Но в этот момент в главной альпере засвистели. Поп, сунув в рот свисток, продублировал цехового викария. Все задвигались.
Пальцеходящие пангины на эстакаде запрыгали, как мартышки, и игра началась. В динамики троекратно проиграли несколько тактов гимна заводов горы Мангун-Кале.
– ... а полковник... – засмеялся Хуго-немец прямо в ухо, – ей-богу... даже жаль – свихнулся! Кто его теперь будет держать – не санаторий! 
Все ему было нипочем, словно вчерашнему студенту, образчику урбанизированного нигилизма, не верящего ни в Бога, ни в дьявола, не испытывающего ни страха, ни слабости в коленках, ни перед очевидным Великим нашествием (интересно, сколько оно продлится?), ни перед петралонами.
И Он, выдержав секунду этой самой слабости перед рывком и испытывая противную пустоту в желудке, успел подумать, что, в общем-то, полагаться не на кого, кроме Пайса и Попа, что любой из бригады предаст с легкостью, как только переменятся обстоятельства, конечно, только не Поп... но Поп обречен... обречен... и думать об это не хотелось. Печать смерти уже лежала на нем.
– Готов? – одними губами спросил Поп, пряча инструмент и педантично и тщательно вытирая паклей руки.
Честный, прямой Поп. Даже чересчур честный и чересчур прямой. Без тени шуточек и с чисто английским юмором. Умеющий держать бригаду в кулаке. Косой с проседью чуб, и незарастающий щетиной розовый шрам на левой щеке. 
Он кивнул:
– Готов!
Поднялся вместе со всеми, ухватившись за свою цепь и, не давая ей натянуться, пристроился за Мексиканцем.
– ... говорят, он на вахте, в этих самых… колодцы чистит, – радостно добавил Хуго, – ... я его еще, сукина сына, подержу за задницу, чтоб ему...
– Верно... – согласился Он, уже думая о другом, – пошли они все к такой-то матери...
Они вышли из своего сектора и вступили в общий коридор. В звоне цепей, его собственная перестала быть такой ненавистной.
Бар-Кохба, главный и извечный враг, перед которым все всегда расступались, как перед чумой, прокричал, выходя из пищеблока, где они вечно возились в куче гнилых овощей:
– Привет Пайсу!
Он давно забыл, что на поверхности был рядовым полицейским, пусть и проштрафившимся в чем-то, как каждый из них.
– Надень глушитель! – машинально посоветовал Он, чувствуя, как у него деревенеют мышцы на лице.
– Я только спросить, как там кусок мяса? – многозначительно засмеялся Бар-Кохба и отплыл в сторону, глумливо ухмыляясь. 

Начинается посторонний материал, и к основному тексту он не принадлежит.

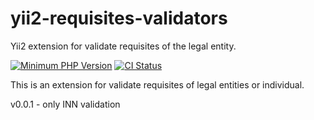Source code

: # yii2-requisites-validators
Yii2 extension for validate requisites of the legal entity.

[![Minimum PHP Version](https://img.shields.io/badge/php-%3E%3D%207.4-8892BF.svg?style=flat-square)](https://php.net/)
[![CI Status](https://github.com/shumorkiniv/yii2-requisites-validators/actions/workflows/test_on_push.yaml/badge.svg)](https://phpunit.de/build-status.html)

This is an extension for validate requisites of legal entities or individual.

v0.0.1 - only INN validation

И не было ни времени, ни сил разбираться в том, что могло быть случайностью, и, конечно, ею не было.
– Что случилось? – сразу же вмешался Бригадир, протиснувшись к нему, готовый тут же ввязаться в драку.
– Черт его знает? – удивился Он. – Сам не знаю, – и больше ничего не добавил, а подумал, что если что-то случится, то, конечно, только в столовой.
– Тогда как по плану, – сурово напомнил Бригадир и скупо улыбнулся, как умел улыбаться только он, – предельно честно и доверительно, как для женщины, словно для этого дела у него была отпущена самая золотая середина души, сокрытая от всех других, и к которой, тебе кажется, ты сейчас дотронулся.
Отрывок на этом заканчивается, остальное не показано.